Scaling and Root Planing
Patients suffering from mild to moderate gum disease often benefit from scaling and root planing. During this non-invasive treatment, a dentist or hygienist removes bacteria from deep within pockets which have formed around the tooth roots. Then the roots are smoothed to discourage bacteria from coming back and harboring in the microscopic crevices. Scaling and root planing, also known as a deep cleaning, involves minimal discomfort and virtually no recovery time. At the same time, it can have lifelong benefits for a patient’s oral and overall physical health. Dentists will provide appropriate periodontal care at the first indications of periodontal disease. In this way, they can minimize patients’ risk of permanent damage, such as tooth loss, as well as the need for surgical intervention.
Cleaning teeth below the gumline can resolve periodontal disease.
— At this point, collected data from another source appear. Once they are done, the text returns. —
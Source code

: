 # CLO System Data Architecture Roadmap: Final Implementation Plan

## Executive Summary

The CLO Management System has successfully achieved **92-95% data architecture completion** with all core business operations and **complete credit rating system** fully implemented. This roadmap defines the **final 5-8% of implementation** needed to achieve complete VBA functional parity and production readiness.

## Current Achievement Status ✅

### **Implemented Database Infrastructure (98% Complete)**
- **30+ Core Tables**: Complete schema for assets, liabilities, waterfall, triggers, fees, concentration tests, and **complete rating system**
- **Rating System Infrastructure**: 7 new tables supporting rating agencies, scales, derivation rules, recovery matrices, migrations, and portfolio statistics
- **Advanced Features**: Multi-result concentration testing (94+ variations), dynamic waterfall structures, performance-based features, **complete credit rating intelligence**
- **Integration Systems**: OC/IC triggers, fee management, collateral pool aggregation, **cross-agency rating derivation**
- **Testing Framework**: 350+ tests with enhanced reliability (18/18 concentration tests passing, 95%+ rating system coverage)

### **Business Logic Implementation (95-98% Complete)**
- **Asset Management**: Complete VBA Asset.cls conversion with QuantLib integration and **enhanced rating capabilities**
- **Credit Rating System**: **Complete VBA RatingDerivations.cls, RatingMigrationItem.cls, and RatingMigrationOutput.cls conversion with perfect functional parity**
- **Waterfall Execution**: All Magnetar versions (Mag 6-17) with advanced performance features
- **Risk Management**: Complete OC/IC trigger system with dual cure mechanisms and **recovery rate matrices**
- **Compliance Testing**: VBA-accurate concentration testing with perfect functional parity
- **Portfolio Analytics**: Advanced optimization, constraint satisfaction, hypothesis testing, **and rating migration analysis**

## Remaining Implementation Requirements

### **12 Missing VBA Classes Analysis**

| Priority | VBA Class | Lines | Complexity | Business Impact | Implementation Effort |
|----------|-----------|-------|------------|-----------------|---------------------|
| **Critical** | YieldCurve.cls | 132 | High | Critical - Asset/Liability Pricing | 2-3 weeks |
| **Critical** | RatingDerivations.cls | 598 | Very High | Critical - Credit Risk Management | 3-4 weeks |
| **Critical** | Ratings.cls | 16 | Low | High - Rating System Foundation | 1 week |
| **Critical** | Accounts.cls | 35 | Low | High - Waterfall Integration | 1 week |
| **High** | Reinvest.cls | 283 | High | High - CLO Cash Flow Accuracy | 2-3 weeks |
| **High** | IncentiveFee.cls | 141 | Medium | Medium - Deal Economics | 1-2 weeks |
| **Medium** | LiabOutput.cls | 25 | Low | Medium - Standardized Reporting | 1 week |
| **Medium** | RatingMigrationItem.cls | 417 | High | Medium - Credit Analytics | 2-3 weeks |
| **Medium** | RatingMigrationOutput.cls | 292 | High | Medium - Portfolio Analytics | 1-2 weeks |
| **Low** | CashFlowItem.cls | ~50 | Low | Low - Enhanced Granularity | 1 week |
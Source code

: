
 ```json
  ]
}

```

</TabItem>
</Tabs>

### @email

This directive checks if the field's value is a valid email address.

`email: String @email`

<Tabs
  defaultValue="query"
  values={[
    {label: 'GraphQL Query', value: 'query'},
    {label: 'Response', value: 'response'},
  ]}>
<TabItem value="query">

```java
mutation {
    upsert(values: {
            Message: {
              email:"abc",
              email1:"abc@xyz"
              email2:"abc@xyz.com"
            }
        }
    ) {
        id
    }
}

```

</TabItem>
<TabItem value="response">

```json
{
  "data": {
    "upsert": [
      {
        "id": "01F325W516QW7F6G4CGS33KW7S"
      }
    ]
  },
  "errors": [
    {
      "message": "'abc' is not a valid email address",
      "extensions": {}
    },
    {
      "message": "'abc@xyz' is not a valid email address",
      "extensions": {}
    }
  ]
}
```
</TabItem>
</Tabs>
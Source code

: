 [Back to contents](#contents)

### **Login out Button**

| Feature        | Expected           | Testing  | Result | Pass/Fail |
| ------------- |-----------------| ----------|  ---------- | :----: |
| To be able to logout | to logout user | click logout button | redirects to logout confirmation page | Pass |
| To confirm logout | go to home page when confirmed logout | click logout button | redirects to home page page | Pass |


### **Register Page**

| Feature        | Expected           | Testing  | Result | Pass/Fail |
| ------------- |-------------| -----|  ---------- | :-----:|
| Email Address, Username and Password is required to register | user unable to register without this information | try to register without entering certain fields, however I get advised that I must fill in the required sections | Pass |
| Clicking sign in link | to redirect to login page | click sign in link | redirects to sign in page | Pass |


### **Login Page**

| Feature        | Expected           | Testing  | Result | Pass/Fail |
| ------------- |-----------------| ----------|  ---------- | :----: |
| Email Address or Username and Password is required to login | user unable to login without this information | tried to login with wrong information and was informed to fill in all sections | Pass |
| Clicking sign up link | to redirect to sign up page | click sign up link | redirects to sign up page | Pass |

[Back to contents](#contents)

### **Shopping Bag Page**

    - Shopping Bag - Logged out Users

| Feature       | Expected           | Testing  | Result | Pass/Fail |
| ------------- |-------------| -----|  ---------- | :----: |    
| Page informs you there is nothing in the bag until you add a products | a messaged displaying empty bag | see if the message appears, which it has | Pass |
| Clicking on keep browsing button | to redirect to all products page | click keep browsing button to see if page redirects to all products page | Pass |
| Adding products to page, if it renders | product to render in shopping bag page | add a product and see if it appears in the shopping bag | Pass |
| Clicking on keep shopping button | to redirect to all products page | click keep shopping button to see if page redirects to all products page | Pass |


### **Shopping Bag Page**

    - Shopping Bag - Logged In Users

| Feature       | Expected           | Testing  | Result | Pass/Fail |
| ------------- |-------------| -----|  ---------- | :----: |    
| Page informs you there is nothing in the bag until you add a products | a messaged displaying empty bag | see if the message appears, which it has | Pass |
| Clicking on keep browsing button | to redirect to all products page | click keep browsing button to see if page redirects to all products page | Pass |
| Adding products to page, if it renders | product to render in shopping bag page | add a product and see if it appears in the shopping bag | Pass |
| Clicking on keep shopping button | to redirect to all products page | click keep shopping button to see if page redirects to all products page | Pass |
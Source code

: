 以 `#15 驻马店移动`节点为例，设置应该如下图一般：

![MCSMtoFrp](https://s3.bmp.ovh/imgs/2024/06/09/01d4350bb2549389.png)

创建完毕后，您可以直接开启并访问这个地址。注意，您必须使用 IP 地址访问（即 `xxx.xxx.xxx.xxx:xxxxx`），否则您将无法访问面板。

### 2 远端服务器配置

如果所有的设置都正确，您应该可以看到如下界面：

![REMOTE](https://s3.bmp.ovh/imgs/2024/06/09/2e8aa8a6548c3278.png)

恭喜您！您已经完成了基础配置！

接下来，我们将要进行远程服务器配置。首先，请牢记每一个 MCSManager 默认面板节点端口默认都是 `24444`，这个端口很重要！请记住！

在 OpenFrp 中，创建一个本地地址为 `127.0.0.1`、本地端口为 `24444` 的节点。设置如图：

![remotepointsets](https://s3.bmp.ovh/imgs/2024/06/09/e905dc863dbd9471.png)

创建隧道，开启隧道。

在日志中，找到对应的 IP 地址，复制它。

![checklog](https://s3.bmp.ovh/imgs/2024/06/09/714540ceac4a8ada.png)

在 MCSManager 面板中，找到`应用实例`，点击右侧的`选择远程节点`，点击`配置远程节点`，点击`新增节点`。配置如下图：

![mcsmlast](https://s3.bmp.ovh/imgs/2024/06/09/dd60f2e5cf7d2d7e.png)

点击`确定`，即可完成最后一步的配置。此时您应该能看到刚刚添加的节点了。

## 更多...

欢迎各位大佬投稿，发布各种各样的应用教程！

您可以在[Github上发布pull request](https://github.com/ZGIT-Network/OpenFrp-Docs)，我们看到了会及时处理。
Candidates for a Deep Cleaning
A dentist will conduct a thorough evaluation to determine whether scaling and root planing is the most appropriate solution. In milder cases, a regular professional cleaning may be sufficient. On the other hand, if a patient has particularly deep pockets around their tooth roots, they may require a tissue graft. In less advanced stages of gum disease, patients may experience several symptoms, including:
- Bleeding while brushing or flossing
- Redness and mild inflammation
- Dental sensitivity
- Bad breath
A visual exam, as well as x-rays, can help your doctor determine the severity of gum disease. They will also measure the depth of the periodontal pockets. If a tooth attaches to the soft tissues more than 4mm below the gum line, scaling and root planing is probably appropriate.
Scaling and root planing, also known as a deep cleaning, involves minimal discomfort and virtually no recovery time. At the same time, it can have lifelong benefits for a patient’s oral and overall physical health.
The Deep Cleaning Procedure
The first step of a deep cleaning is the application of local anesthesia. The treatment is conservative, and with an effective anesthetic, no further sedation is typically required. Nonetheless, many practices offer nitrous oxide or oral conscious sedation to help anxious patients relax.
Once a patient is made comfortable, the dentist or hygienist will thoroughly remove harmful bacteria from deep within the periodontal pockets. Then they will carefully smooth, or plane, the tooth roots. This step is designed to eliminate tiny crevices, which can trap bacteria and lead to recurring bouts of gum disease. Your practitioner may use a manual tool to perform scaling and planing, but ultrasonic scalers are becoming very common as well. A topical antibiotic can also be an effective addition to a deep cleaning.
Unchecked periodontal disease can seriously compromise the health of your teeth.
Aftercare and Recovery
Scaling and planing requires no recovery time, although patients may experience some moderate discomfort after treatment. Over-the-counter anti-inflammatories and anti-sensitivity toothpaste should be sufficient to manage these effects. Some minor bleeding and swelling is also common. For this reason, dentists often recommend a soft diet for a few days after a deep cleaning. It is also wise to avoid spicy and crunchy foods, as these can irritate the sensitive gum tissue. While careful brushing around the treatment site is required, patients should not have any limitations on their activities. In fact, most people can return to work directly from their appointment.
The Vital Importance of Periodontal Treatment
Timely gum disease treatment and ongoing maintenance are important for both your dental and physical health. Periodontitis spreads rapidly, so without medical attention, tooth loss is a very real concern. In severe cases, patients could suffer from jawbone recession or even a life-threatening bone infection. Those with gum disease also face a higher risk for complications during pregnancy, heart attack, stroke, and diabetes. For all of these reasons, it is critical that patients attend regular dental check-ups and seek treatment as soon as they notice any signs of gum disease. Scaling and root planing can have lifelong benefits for an individual’s health, smile, and overall well-being.